Problem description:
Report the count of lines in the records below that hold the word "maintained", omitting everything but the number.
_ _ _ _ _ _ _
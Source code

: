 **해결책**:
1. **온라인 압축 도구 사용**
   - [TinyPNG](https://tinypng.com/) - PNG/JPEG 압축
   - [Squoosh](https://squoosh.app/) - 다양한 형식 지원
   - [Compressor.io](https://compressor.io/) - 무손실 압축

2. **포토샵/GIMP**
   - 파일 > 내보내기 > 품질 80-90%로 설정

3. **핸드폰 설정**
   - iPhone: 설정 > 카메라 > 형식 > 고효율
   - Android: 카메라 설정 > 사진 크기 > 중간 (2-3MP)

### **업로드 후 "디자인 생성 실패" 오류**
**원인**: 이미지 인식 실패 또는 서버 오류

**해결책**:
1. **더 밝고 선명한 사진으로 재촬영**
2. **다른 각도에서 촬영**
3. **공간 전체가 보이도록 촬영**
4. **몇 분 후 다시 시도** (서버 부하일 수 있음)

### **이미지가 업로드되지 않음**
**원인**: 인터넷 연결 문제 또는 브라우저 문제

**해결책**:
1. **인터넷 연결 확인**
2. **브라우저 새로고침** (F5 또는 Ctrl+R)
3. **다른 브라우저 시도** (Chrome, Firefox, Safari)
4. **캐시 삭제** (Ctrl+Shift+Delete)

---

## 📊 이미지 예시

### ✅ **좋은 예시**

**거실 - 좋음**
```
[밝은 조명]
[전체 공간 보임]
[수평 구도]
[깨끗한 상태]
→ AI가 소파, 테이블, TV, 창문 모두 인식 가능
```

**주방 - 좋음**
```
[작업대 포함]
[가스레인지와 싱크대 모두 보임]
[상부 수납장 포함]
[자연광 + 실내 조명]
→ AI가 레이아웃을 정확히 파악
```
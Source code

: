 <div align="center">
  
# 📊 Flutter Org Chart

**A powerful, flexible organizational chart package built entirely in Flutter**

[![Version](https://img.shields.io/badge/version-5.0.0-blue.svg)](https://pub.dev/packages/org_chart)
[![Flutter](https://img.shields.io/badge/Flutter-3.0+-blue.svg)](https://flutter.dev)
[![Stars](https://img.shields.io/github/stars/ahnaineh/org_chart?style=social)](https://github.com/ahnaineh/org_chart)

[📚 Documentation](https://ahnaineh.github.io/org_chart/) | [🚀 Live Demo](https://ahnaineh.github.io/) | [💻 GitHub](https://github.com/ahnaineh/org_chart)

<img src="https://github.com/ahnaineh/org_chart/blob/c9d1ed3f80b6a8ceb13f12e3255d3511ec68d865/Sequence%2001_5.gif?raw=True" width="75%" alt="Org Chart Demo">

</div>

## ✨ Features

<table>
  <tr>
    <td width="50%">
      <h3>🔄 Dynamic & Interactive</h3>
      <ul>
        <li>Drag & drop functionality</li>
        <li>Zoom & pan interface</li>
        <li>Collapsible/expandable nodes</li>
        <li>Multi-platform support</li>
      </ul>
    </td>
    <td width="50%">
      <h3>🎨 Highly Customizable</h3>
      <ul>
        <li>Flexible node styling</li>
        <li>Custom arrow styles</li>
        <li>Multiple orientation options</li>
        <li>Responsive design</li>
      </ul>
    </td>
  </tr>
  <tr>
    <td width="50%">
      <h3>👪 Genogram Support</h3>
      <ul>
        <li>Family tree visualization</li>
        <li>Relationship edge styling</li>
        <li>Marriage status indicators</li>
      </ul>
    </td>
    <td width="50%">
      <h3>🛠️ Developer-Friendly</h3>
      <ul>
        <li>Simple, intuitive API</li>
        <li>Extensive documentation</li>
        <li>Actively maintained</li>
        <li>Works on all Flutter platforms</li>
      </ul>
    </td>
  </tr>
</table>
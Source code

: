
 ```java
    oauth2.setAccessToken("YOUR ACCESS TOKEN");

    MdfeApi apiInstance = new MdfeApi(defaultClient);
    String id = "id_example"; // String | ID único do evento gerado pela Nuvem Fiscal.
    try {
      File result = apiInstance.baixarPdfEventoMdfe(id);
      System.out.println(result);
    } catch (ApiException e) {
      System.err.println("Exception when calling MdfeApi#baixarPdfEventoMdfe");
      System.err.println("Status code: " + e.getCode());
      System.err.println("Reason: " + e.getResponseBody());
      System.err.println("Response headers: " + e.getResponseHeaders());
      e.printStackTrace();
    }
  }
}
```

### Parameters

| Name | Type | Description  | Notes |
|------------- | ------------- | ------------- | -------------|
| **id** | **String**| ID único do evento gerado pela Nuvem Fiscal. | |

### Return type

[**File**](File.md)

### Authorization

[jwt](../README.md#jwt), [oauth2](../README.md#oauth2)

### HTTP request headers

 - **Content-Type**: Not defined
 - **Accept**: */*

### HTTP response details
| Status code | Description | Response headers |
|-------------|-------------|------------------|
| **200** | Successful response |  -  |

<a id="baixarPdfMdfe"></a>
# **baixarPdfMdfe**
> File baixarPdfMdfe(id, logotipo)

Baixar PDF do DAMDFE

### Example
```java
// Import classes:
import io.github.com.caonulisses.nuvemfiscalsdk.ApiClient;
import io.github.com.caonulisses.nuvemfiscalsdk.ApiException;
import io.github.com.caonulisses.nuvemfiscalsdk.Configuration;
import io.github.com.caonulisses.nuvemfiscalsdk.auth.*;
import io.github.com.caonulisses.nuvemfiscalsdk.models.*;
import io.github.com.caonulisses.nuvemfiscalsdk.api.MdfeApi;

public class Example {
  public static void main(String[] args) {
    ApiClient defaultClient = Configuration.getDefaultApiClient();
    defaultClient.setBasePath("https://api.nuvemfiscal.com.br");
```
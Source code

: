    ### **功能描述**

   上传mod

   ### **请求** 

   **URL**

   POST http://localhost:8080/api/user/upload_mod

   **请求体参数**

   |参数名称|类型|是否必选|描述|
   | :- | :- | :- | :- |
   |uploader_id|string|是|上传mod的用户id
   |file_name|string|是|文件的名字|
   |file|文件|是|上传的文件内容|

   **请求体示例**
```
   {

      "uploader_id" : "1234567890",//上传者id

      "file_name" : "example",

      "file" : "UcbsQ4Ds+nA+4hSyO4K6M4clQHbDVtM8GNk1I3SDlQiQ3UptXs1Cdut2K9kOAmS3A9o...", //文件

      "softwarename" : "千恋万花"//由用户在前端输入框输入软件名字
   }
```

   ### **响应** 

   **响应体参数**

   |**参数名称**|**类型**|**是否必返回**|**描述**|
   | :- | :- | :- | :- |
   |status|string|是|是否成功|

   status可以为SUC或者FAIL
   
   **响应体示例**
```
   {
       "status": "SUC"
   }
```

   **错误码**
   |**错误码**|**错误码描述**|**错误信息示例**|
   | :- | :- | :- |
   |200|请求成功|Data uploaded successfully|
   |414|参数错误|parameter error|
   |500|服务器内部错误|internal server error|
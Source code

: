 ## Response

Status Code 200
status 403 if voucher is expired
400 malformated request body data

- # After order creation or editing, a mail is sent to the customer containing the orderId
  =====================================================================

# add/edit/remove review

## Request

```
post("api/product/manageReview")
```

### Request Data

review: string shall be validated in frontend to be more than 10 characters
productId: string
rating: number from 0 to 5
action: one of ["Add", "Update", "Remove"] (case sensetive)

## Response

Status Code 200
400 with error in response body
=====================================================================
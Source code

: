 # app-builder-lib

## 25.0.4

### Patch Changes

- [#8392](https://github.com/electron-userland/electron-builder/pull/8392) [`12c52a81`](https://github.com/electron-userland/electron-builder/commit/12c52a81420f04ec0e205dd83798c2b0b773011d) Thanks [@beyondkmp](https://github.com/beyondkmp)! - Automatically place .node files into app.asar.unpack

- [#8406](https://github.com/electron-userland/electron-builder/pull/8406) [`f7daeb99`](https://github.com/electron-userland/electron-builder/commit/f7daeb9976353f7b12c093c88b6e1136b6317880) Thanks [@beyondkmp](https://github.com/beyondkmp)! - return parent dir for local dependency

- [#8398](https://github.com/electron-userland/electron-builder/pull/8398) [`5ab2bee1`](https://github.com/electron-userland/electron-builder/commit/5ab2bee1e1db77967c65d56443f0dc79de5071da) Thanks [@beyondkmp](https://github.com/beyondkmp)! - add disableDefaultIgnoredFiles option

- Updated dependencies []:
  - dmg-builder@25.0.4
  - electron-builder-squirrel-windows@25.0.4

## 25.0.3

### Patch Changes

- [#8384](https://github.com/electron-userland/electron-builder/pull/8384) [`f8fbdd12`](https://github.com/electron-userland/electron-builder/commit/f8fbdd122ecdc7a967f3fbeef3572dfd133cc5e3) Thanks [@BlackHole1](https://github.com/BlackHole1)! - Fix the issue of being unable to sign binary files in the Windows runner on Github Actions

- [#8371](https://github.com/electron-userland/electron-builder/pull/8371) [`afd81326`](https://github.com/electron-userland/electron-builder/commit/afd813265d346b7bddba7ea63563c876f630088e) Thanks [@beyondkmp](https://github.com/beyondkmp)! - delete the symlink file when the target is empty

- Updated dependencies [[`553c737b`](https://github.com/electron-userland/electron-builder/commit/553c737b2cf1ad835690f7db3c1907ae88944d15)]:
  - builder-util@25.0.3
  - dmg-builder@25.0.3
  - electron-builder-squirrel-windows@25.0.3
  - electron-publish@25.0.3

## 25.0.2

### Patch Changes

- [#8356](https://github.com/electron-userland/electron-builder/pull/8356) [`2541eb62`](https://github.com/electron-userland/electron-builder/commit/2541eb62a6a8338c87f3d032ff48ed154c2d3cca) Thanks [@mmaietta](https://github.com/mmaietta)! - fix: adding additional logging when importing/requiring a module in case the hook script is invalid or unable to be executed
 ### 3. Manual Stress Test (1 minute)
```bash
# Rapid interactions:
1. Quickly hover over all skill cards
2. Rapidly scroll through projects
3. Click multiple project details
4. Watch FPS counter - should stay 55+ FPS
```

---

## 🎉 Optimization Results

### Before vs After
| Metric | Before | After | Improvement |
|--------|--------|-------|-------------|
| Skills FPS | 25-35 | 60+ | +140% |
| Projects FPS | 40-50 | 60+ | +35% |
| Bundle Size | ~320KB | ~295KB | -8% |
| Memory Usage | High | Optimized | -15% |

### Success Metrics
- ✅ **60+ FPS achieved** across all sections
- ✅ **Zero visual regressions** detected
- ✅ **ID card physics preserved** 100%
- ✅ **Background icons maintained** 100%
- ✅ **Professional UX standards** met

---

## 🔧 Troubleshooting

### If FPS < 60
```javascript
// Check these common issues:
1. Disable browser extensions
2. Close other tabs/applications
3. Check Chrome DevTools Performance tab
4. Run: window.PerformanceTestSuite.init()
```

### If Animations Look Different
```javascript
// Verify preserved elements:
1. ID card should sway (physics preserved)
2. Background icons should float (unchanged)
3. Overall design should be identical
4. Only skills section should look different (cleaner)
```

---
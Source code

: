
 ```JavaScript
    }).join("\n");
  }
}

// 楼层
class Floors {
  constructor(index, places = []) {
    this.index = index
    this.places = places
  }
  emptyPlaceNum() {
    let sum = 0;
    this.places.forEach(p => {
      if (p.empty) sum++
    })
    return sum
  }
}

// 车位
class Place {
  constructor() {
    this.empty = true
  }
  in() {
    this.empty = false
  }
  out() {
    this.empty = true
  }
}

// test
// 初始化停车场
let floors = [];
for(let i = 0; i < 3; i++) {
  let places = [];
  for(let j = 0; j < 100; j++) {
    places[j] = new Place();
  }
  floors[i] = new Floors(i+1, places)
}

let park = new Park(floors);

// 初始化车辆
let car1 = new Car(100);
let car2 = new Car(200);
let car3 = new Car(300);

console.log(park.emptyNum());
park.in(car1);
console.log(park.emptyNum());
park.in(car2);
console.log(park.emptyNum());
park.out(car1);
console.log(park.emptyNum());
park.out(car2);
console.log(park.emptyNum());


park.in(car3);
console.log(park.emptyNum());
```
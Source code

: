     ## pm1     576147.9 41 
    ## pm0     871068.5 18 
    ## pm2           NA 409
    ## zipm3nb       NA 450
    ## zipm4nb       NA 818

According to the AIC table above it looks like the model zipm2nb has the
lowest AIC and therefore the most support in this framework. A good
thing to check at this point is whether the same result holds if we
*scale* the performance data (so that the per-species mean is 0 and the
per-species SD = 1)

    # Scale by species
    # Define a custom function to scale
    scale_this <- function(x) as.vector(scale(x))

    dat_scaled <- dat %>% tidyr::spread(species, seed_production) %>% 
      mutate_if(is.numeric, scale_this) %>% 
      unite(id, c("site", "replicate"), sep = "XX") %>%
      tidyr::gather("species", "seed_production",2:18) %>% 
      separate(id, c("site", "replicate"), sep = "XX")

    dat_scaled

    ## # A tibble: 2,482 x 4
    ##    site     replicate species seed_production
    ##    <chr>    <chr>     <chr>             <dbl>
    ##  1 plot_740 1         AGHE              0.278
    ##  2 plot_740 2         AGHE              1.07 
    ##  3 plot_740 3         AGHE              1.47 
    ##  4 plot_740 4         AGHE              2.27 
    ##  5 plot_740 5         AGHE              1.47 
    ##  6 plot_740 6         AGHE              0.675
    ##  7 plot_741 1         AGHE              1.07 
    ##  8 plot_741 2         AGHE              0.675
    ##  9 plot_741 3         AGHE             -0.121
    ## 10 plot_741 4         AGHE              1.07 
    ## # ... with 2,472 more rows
_ _ _ _ _ _ _
Task response:
2